Being a pedestrian can sometimes be a challenge on the streets of Beirut.

Being a pedestrian can sometimes be a challenge on the streets of Beirut.

One of my first challenges in Beirut was trying to cross the streets alive.

There, lane divisions are just guides, as are red lights and stop signs. People veer the wrong way down one-way streets, and intersections are complete disorder.

It was baffling to me the way drivers would make wide-arching left hand turns from the right hand lane or leave their car parked virtually in the middle of the street to jump out for a falafel sandwich.

Maha, my translator, told me motorists in Beirut are not actually driving.

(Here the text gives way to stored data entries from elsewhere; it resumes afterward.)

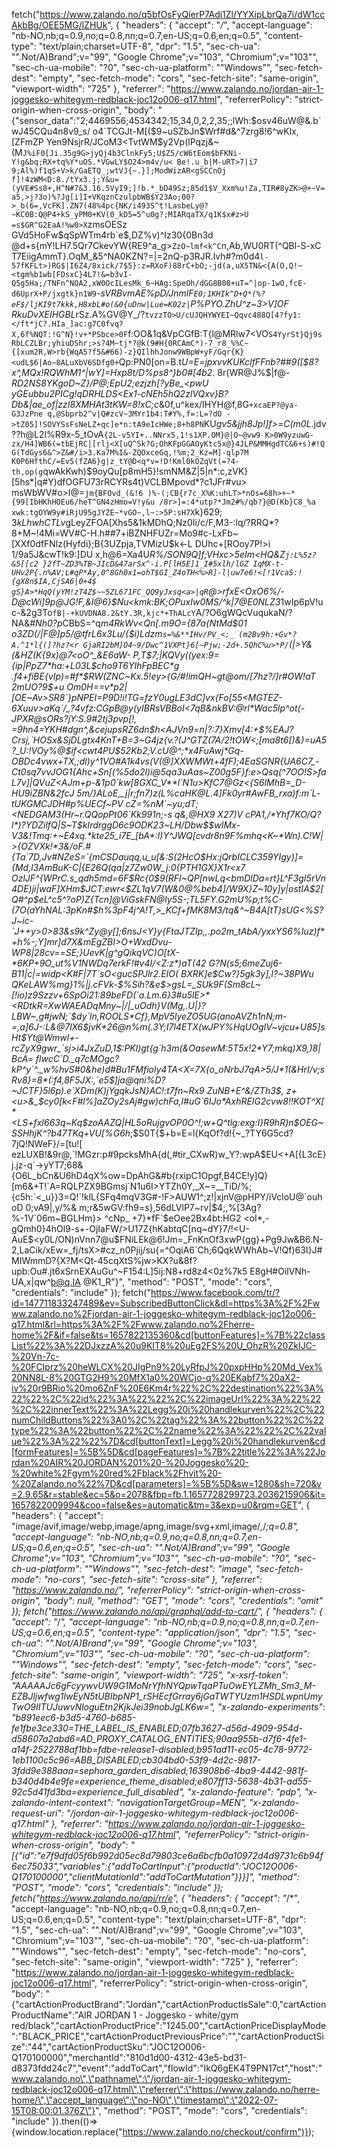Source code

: fetch("https://www.zalando.no/q5bfOsFyQierP7Adi1Zl/YYXipLbrQa7i/dW1ccAkbBg/OEE5MG/lZHUk", {
  "headers": {
    "accept": "*/*",
    "accept-language": "nb-NO,nb;q=0.9,no;q=0.8,nn;q=0.7,en-US;q=0.6,en;q=0.5",
    "content-type": "text/plain;charset=UTF-8",
    "dpr": "1.5",
    "sec-ch-ua": "\".Not/A)Brand\";v=\"99\", \"Google Chrome\";v=\"103\", \"Chromium\";v=\"103\"",
    "sec-ch-ua-mobile": "?0",
    "sec-ch-ua-platform": "\"Windows\"",
    "sec-fetch-dest": "empty",
    "sec-fetch-mode": "cors",
    "sec-fetch-site": "same-origin",
    "viewport-width": "725"
  },
  "referrer": "https://www.zalando.no/jordan-air-1-joggesko-whitegym-redblack-joc12o006-q17.html",
  "referrerPolicy": "strict-origin-when-cross-origin",
  "body": "{\"sensor_data\":\"2;4469556;4534342;15,34,0,2,2,35;;lWh:$osv46uW@&.b`wJ45CQu4n8v9_s/ o4`TCGJt-M[($9~uSZbJn$Wrf#d&^7zrg8!6^wKlx,[ZFmZP Yen9NsjrR/JCoM3<TvtWM$y2Vp(lPqzj&~(M`J%iF0[Ji.35g9G>jyQj4b3ClnkFy5;U$Z5/cW6tEom$bFKNi-Y!g&bq;RX+tq%Y*uOS.*VGwLY$O24>m4v/u< Be!.u_b|M-uRT>7|i7 9;Al%)f1qS+V>k/GaETQ_;wtVJ{~.}];ModWizAR<gSCCnOj f]!4zWM<D:8./tYx3.j;Y&u=(yVE#Ss8+,H^N#7&3.16.5VyI9;]!b.*_bD49Sz;85d1$V_Xxm%u!Za,TIR#8yZK>@+~V=a5,>j?3o)%?Jg[i]I+VKqznCzulpbWB$Y23Ao;00?>_b(6=,VcFK].ZN7(48%4pc{NK/i493S^t!LasbeLy@?~KC0B:Q@P4+kS_yPM0+KV(0_kD5=5^u0g?;MIARqaTX/q1K$x#z>U =s$GR^G2EaA!%w0>X`zmsOESz GVd5HoFw$qSpWTm4rb`e$,DZ%v)^Iz30{0Bn3d @d+s{mY!LH7.5Qr7CkevYW{RE9^a_g>`ZzO~lmf<k^C`n,Ab,WU0RT(^QBl-S-xC T7EiigAmmT}.OqM_&5^NA0KZN?=|=2nQ-p3RJR.lvh#?m0d4`l-57fKFLt>)RG$|I6Z4/8xick/7$5}:z=RXoF)88rC+bO;-jd(a,uX5TN&<{A(O,Q!~<tgm%b1wb[FDsxC}4L7!&=b3vI-Q5g5Ha;/TNFn^NQA2,xW0OcILesMk_6~HAg:SpeOh/dGG8B08+uT=^|op-1wO,fcE-d6UprX+P/jxgtk}n1W9`-*sVRBvmAE%pD/JnmlF`E0;1KHIk^D+Q*(%?eF$/ljKI9t7kkk,H8xbL#o(&0{uDnw|Lue=K02z|`P%PYO.ZhU^z~3>V]OF RkuDvXEIHGBL*rSz.A%GV@Y_/?`tvzzTO>U/cUJQHYWYEI~Qqvc488Q[4?fy1:</ft*jC?.HIa_]ac:g7C0fvq?X,6f%NQT:!G^N}!v+*PSbce>0F`f:OO&1q&VpCGfB:T{l@MRlw7<VO`S4YyrSt}Qj9sRbLCZLBr;yhiuDShr;>s?4M~tj*?@k(9#H{0RCAmC*)-7_r8_%%C~{[xum2R,W>rb{WqA5?f5&#66)-z}QIlhhJonw9WBpW+yF/Gqr{K}<udL$6|Ao~8ALuXbV6SDfg0+`Qp:PN0[on=B.t*U=E=jpxvvKUKclfFFnb?##9([$8?x^,_MQx!RQWhM1^|wY]=Hxp8t/D%ps8^}b0#[4b2._* 8r(WR@J%$|f@*-RD2NS8YKgoD~Z}/P@;EpU2;ezjzh[?yBe_<pwU yGEubbu2PICg!qDRHLDS<Ex1-cNEh5hQ2zlVQxv}B?Db&|ae_of|zzI8XMHAt3tKW=8!xC;c*&0f,u^kex/IHYH@f,8G`+xcaEP?@ya-G3JzPne q,@Sbprb2^v|Q#zcV~3MYr1b4:T#Y%,f=:L=?dO ->tZ05]!SOVYSsFsNeLZ+qc]e*n:tA9eIcHWe;8+h8PN`KU*gv5&jjh8Jp!]f>=C(m0L*.jdv ??h@L2l%R9x-5_tOvA`{2L-v5YI+..NNrx5,1!s1XP.OM}@|O~@vw9 K>0W9yzuwG-zx/H4]WB6(=tbEjRC|[rlj<X[uQ^Sk?G;OhKFpGGAOyKtc5x@}4JLP&MMHgdTC&6+s)#!Q G(TdGys6&^>Z&#/i>3.Ka7M%I&-ZQOxceGq,!%m;2_Kz=M]-qlp7M K0P6HfthC/=Ev5(fZA6}g|z_tY@D<q*v=!D!Kml0kOZqVt(=?4-th,op(g`qwAkKwh)$9oyQu[p8mH5}!smNM&Z|5|n*:c,zVK}[5hs*|q#Y)dfOGFU73rRCYRs4t)VCLBMpovd*?c1JFr#vu> msWbWV#o>I@=`jm{BFOvd_(&!6 )%-(;CB{r7c_X%K:uhLT>*nOs=68h>+~*{99[IbHKhHOEu6/heT^GN4zHmo=V!y&u /8r>]=:4*utp?*Jm2#%/qb?}@D(Kb}C8_%a xwk:tgOYW9y#iRjU95gJYZE~*vGO~,l~:>5P:sH7X`k}$629;3kLhwhCTLv%]hDHrq$gLeyZFOA[Xhs5&1kMDhQ;Nz0Ii/c/F,M3-:lq/?RRQ*?8+M~!4Mi=WV#C-H.h##7+iBZNHFUZr=Mo9#c-LxFb~[XXf0dfFNlz(Hyfdi};B{3UZpja,TVMizU$k<-L DUhc+[ROoy7P!>i 1/9a5J&cwT!k9:]DU x,h@6=Xa4U*R%/SON9Q]f;VHxc>5eIm<HQ&Z`j:L%5z?&5[[c2 }2fT~ZD3%TB~JIcD&47arSx^-i.P[lH5E]1_I#5xlh/lGZ IqMX-t-UHv2P{.n%AV;L#qP*Ay,0^8Gh0x1=ohT$GI_Z4oTH<%>R]-l|uw7e6!<[!1VcaS:!{gX8n$IA,CjSA6|0+4$ gS}A>*HqQ(yYM!zT4Z$~~5ZL671FC_QQ9yJxsq<a>|qR`@>rfxE<OxO6%/-D@cWi]9p@JG!F,&I@6}$Nu<kmk:BK;OPuxIw0MS/^k|7@E0NLZ3*1wIp6pV!uc-&2g3To`fB|-+kUVDNA8.2&tY.3R,kjc*+ThALcY`A/?O6gWQcVuqukaN/?NA&*#Nh0?p*CBbS=^q*m4RkWv<Qn[.m9O={87a{NtMd$01 o3ZD(/|F@]p5/@tfrL6x3Lu/{$i)Ldzm`s=%&**IHv/PV_<;_ (m2Bv9h:+Gv*?A.^1*l{(]?hz?<r GjaRI2bM]O4~9/Dwc^1VXPt}6[~Pjw;-2d+.5QhC%u>*P/`(|>Y&(&HZ(K{9x)@7<oO^_&E6aW- P,T$7;|KQVy((ye*_x:9={ip|PpZ7*ha:+L03L$cho9T6YIhFpBEC*g .f4+fiBE{vIp)=#f*$RW(ZNC~Kx.5!ey>{G/#!imQH~gt@om/[7hz?/]r#OW!aT 2mUO?9$+u Om0H==v*p2|[OE~Av>SR8`}pNPEI=P9D!i!TG=fzY0ugLE3dC]vx{Fo[55<MGTEZ-6Xuuv>aKq`/_?4vfz:CGpB@y(yIBRsVBBoI<7qB&nkBV:@rl*Wac5lp^ot(-JPXR@sORs?jY:S.9#2tj3pvp[!, =9hn4=YKH#dgn^,&cejupsRZ6dn$h<AJVn9=n|?:7}Xmv[4:+$%EAJ?Crsj,`HOSx&SjDLgtx4KnT+B=3~G4jz{v.?(J^GTZ(7A/2!tOW<;[ma8t6[)&)=uA5 ?_U:!VOy%@$if<cwt4PU$52Kb2;V.cU@^;*x4FuAwj*Gq-OBDc4vwx+TX,;dl)y^1VO#A1k4vs(V(@]XXWMWt+4fF);4EaSGNR{UA6C7_-Ct0sq7vvJOG1{Ahc+Sn[(%5do2l)i@5qa3uAas~Z00g5F}f:e>Qsq(^7OO!S>faL7v]|QVuZ<AJm+p-&1p0`kw[8GXC_V**l`N1u>KfC7@Gz<{S6lMhB=_D-HU9iZBN&2fcJ 5m/}ALoE,_j|r;fn7)z(L%caHK@L.4]Fk0yr#AwFB_rxa)f:m`L- tUKGMCJDH#p%UECf~PV cZ=%nM`~yu;dT;<NEDGAM3(Hr~r.QQopPt06`Kk991n;-s q&,@HX9 X27)V cPA1,/*Yhf7KO/Q?l*)?YDZilfQ|S~T$kIrdrggD6c9ODK23~LH/Dbw$$wIMx-V3&!Tmq:+~E4xq.*kte25_i7E_[bA*:I)Y^JWQ[cvdr8n9F%mhq<K~*Wn).C!W|>{OZVXk!*3&/oF.#{Ta`7D,Jv#NZeS=`{mCSDauqq,u_u[&:S(2HcO$Hx:jQrbICLC359YIgy)]= {Md,l3AmBuK-C|{E26Q(qa|z7Zw0W_j:0{PTH1GX}X1r<x7 OzlJF^{WPrC.s_qdh5md=6F$Rc{0$9(RFI~QP[nwLq<bmDlDa=rt}L^F3gI5rVn4DE)ji|waF]XHm$JCT:ewr<$ZL1qV7(W&0@%beb4]/W9X}Z~10y]y|ostIA$2[Q#^p$eL^c5^?oP)Z{Tcn]@ViGskFN@Iy5S-;TL5FY.G2mU%p;t%C-(7O(aYhNAL:3pKn#$h%3pF4j^A!T,>_KCf+fMK8M3/tq&^~B4A[tT)sUG<%S?J~ic-`J++y>0>83&s9k^Zy@y[];6nsJ<Y}y{FtaJTZlp,,.po2m_tAbA/yxxYS6%Iuz)f*+h%-;Y]mr]d7X&mEgZBI>O+WxdDvu-WP8|28cv==SE;}UevK|g^gQikqVC)O[tX-*6KP+9O_ut%V1NWDq7erkF!#v4I/<Z:z*)aT(42 G?N(s5;6meZuj6-B11|c|=widp<K#F|7T`sO<gucSPJlr2.EIO( BXRK]e$Cw?}5gk3y],I?~38PWu QKeLAW%mg}1%|j.cFVk-$%Sih?&e$>gsL=_SUk9F(Sm8cL~[!io)z9Szzv+6SpOi21:89beFD(`a.Lm.6}3#u5lE>*<RDtkR=XwWAEADqMny~|/|_uOdh}V(Mg,.U|}?LBW~,g#jwN;`$dy`ln,ROOLS*Cf},MpV5lyeZO5UG(anoAVZh1nN;m-=,a]6J-:L&@7lX6$jvK*26@n%m(.3Y;I7l4ETX(wJPY%HqUOgIV~vjcu+U85]sHt$Yt@Wmwl+-rcZyX9gwr_`sj>i4JxZuD,1$:PKl)gt{g`h3m(&OasewM:5T5x!2*Y7;mkq)X9,)8|BcA= flwcC`D._q7cMOgc?kP^y`^._w%hvS#0&he)d#Bu1FMfioly4TA<X=7X{o_oNrbJ7qA>5/J*1(&HrI/v;sRv8}=8*(:f4,8F5JX:,`e5$]ja@qni%D?~JCTF}5l6p).e`XDm(K)jYgqkJsN}AC!:t7fn~Rx9 ZuNB+E^&/ZTh3$, z+<u>&_$cy0[k<F#l%]aZOy2sAj#gw)chFa,l#uG`6IJo*AxhRElG2cvw8!!KOT^X[*<LS+fxI663q~Kq$zoAAZQ|HL5oRujgvOP0O^!;w+Q^tlg:exg:I}R9hR)n$OEG~SSHhjK^?b47TKq+VU[%G6h_;$S0T{$+b=E=l{KqOf?d!{~_?TY6G5cd?7jQ!NWeF}/=[tu![ ezLUXB!&9r@,`!MGzr:p#9pcksMhA{d(,#tir_CXwR)w_Y?:wpA$EU<+A[{L3cE}j.jz-q`->yYT7;68&{O6L_bCn&U6hD4qX%ow=DpAhG&#b{rxipC1Opgf,B4CE!y]Q}[m6&+T!`A=RQLPZX9BGmsj`N1u6I>YTZh0Y,_X~=__TiD/%;{c5h:`<_u}}3=Q!`!klL{SFq4mqV3G#-!F>AUW1^;z!|xjnV@pHPY/iVcloU@`ouhoD 0;vA9|,y/%& m;r&5wGV:fh9=s},56dLVlP7~rv|$4;,%[3Ag?%-1V`06m~BGLHm}> ^cNp_ +7}*fF`$eOee2Bx4bt:HG2 <oI*,-gQmh0}4hOl9-s+-OjIaFW/>U17Z{hKabtqC[nq~dY}7/!<U-AuE$<y0L/ON)nVnn7@u$FNiLEk@6!Jm=_FnKnOf3xwP{gg}+Pg9Jw&B6.N-2,LaCik/xEw=_fj/tsX>#cz_n0Pjij/su{=^OqiA6`Ch;6QqkWWhAb~V!Qf)63I}J#MIWmmD?{X?M<Qt-45cqXtS%jw>KX?u&8f?upb:Ou#.jt6xSrnEXAuGu^~F154:L]5ij:N8+rd8z4<0z%7k5 E8gH#OilVNh-UA,x|qw^b@q.IA @K1_R\"}",
  "method": "POST",
  "mode": "cors",
  "credentials": "include"
});
fetch("https://www.facebook.com/tr/?id=147711833247489&ev=SubscribedButtonClick&dl=https%3A%2F%2Fwww.zalando.no%2Fjordan-air-1-joggesko-whitegym-redblack-joc12o006-q17.html&rl=https%3A%2F%2Fwww.zalando.no%2Fherre-home%2F&if=false&ts=1657822135360&cd[buttonFeatures]=%7B%22classList%22%3A%22DJxzzA%20u9KIT8%20uEg2FS%20U_OhzR%20ZkIJC-%20Vn-7c-%20FCIprz%20heWLCX%20JIgPn9%20LyRfpJ%20pxpHHp%20Md_Vex%20NN8L-8%20GTG2H9%20MfX1a0%20WCjo-q%20EKabf7%20aX2-iv%20r9BRio%20mo6ZnF%20E6Km4r%22%2C%22destination%22%3A%22%22%2C%22id%22%3A%22%22%2C%22imageUrl%22%3A%22%22%2C%22innerText%22%3A%22Legg%20i%20handlekurven%22%2C%22numChildButtons%22%3A0%2C%22tag%22%3A%22button%22%2C%22type%22%3A%22button%22%2C%22name%22%3A%22%22%2C%22value%22%3A%22%22%7D&cd[buttonText]=Legg%20i%20handlekurven&cd[formFeatures]=%5B%5D&cd[pageFeatures]=%7B%22title%22%3A%22Jordan%20AIR%20JORDAN%201%20-%20Joggesko%20-%20white%2Fgym%20red%2Fblack%2Fhvit%20-%20Zalando.no%22%7D&cd[parameters]=%5B%5D&sw=1280&sh=720&v=2.9.65&r=stable&ec=5&o=2078&fbp=fb.1.1657728299723.2036215906&it=1657822009994&coo=false&es=automatic&tm=3&exp=u0&rqm=GET", {
  "headers": {
    "accept": "image/avif,image/webp,image/apng,image/svg+xml,image/*,*/*;q=0.8",
    "accept-language": "nb-NO,nb;q=0.9,no;q=0.8,nn;q=0.7,en-US;q=0.6,en;q=0.5",
    "sec-ch-ua": "\".Not/A)Brand\";v=\"99\", \"Google Chrome\";v=\"103\", \"Chromium\";v=\"103\"",
    "sec-ch-ua-mobile": "?0",
    "sec-ch-ua-platform": "\"Windows\"",
    "sec-fetch-dest": "image",
    "sec-fetch-mode": "no-cors",
    "sec-fetch-site": "cross-site"
  },
  "referrer": "https://www.zalando.no/",
  "referrerPolicy": "strict-origin-when-cross-origin",
  "body": null,
  "method": "GET",
  "mode": "cors",
  "credentials": "omit"
});
fetch("https://www.zalando.no/api/graphql/add-to-cart/", {
  "headers": {
    "accept": "*/*",
    "accept-language": "nb-NO,nb;q=0.9,no;q=0.8,nn;q=0.7,en-US;q=0.6,en;q=0.5",
    "content-type": "application/json",
    "dpr": "1.5",
    "sec-ch-ua": "\".Not/A)Brand\";v=\"99\", \"Google Chrome\";v=\"103\", \"Chromium\";v=\"103\"",
    "sec-ch-ua-mobile": "?0",
    "sec-ch-ua-platform": "\"Windows\"",
    "sec-fetch-dest": "empty",
    "sec-fetch-mode": "cors",
    "sec-fetch-site": "same-origin",
    "viewport-width": "725",
    "x-xsrf-token": "AAAAAJc6gFcyywvUW9G1MoNrYfhNYQpwTqaPTuOwEYLZMh_Sm3_M-EZBJljwfwg1lwEyN5tUBIbpNP1_rSHEcfGrray6jGaTWTYUzm1HSDLwpnUmyTwO9IITUJuwvNloguEtn2KjkJei39nobJgLK6w=",
    "x-zalando-experiments": "b891eec6-b3d5-4760-b685-fe1fbe3ce330=THE_LABEL_IS_ENABLED;07fb3627-d56d-4909-954d-d58607a2abd6=AD_PROXY_CATALOG_ENTITIES;90aa955b-d7f6-4fe1-a14f-2522788af1bb=fdbe-release1-disabled;b951ad11-ec05-4c78-9772-1eb1100c5c96=ABB_DISABLED;cb304bd0-53f9-4d2c-9817-3fdd9e388aaa=sephora_garden_disabled;163908b6-4ba9-4442-981f-b340d4b4e9fe=experience_theme_disabled;e807ff13-5638-4b31-ad55-92c5d41fd3ba=experience_full_disabled",
    "x-zalando-feature": "pdp",
    "x-zalando-intent-context": "navigationTargetGroup=MEN",
    "x-zalando-request-uri": "/jordan-air-1-joggesko-whitegym-redblack-joc12o006-q17.html"
  },
  "referrer": "https://www.zalando.no/jordan-air-1-joggesko-whitegym-redblack-joc12o006-q17.html",
  "referrerPolicy": "strict-origin-when-cross-origin",
  "body": "[{\"id\":\"e7f9dfd05f6b992d05ec8d79803ce6a6bcfb0a10972d4d9731c6b94f6ec75033\",\"variables\":{\"addToCartInput\":{\"productId\":\"JOC12O006-Q170100000\",\"clientMutationId\":\"addToCartMutation\"}}}]",
  "method": "POST",
  "mode": "cors",
  "credentials": "include"
});
fetch("https://www.zalando.no/api/rr/e", {
  "headers": {
    "accept": "*/*",
    "accept-language": "nb-NO,nb;q=0.9,no;q=0.8,nn;q=0.7,en-US;q=0.6,en;q=0.5",
    "content-type": "text/plain;charset=UTF-8",
    "dpr": "1.5",
    "sec-ch-ua": "\".Not/A)Brand\";v=\"99\", \"Google Chrome\";v=\"103\", \"Chromium\";v=\"103\"",
    "sec-ch-ua-mobile": "?0",
    "sec-ch-ua-platform": "\"Windows\"",
    "sec-fetch-dest": "empty",
    "sec-fetch-mode": "no-cors",
    "sec-fetch-site": "same-origin",
    "viewport-width": "725"
  },
  "referrer": "https://www.zalando.no/jordan-air-1-joggesko-whitegym-redblack-joc12o006-q17.html",
  "referrerPolicy": "strict-origin-when-cross-origin",
  "body": "{\"cartActionProductBrand\":\"Jordan\",\"cartActionProductIsSale\":0,\"cartActionProductName\":\"AIR JORDAN 1 - Joggesko - white/gym red/black\",\"cartActionProductPrice\":\"1245.00\",\"cartActionPriceDisplayMode\":\"BLACK_PRICE\",\"cartActionProductPreviousPrice\":\"\",\"cartActionProductSize\":\"44\",\"cartActionProductSku\":\"JOC12O006-Q170100000\",\"merchantId\":\"810d1d00-4312-43e5-bd31-d8373fdd24c7\",\"event\":\"addToCart\",\"flowId\":\"IkQ6gEK4T9PN17ct\",\"host\":\"www.zalando.no\",\"pathname\":\"/jordan-air-1-joggesko-whitegym-redblack-joc12o006-q17.html\",\"referrer\":\"https://www.zalando.no/herre-home/\",\"accept_language\":\"no-NO\",\"timestamp\":\"2022-07-15T08:00:01.376Z\"}",
  "method": "POST",
  "mode": "cors",
  "credentials": "include"
}).then(()=>{window.location.replace("https://www.zalando.no/checkout/confirm")});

They are dancing.

And, indeed, even to the untrained eye, travel in the country seems to be more of an instinctual motion than a regulated one.

Drivers, erratic as they seem, are acutely aware of other motorists, taking note of who is talking on the phone and who appears to be thinking about turning left while on the road.

Out of the madness of Ramadan rush hour appears an orchestral movement, with hands flying off steering wheels in gestures of anger. Horns blow in a synchronized system of chaos.

But everyone does seem to get to where they're going.

I was surprised to hear Maha, a Georgetown University graduate who also worked in Washington, say she was scared to drive in the capital during her stay in America.

A false move in Beirut will get you a honk of the horn.

In the United States, she said, it will get you an eight-car pileup.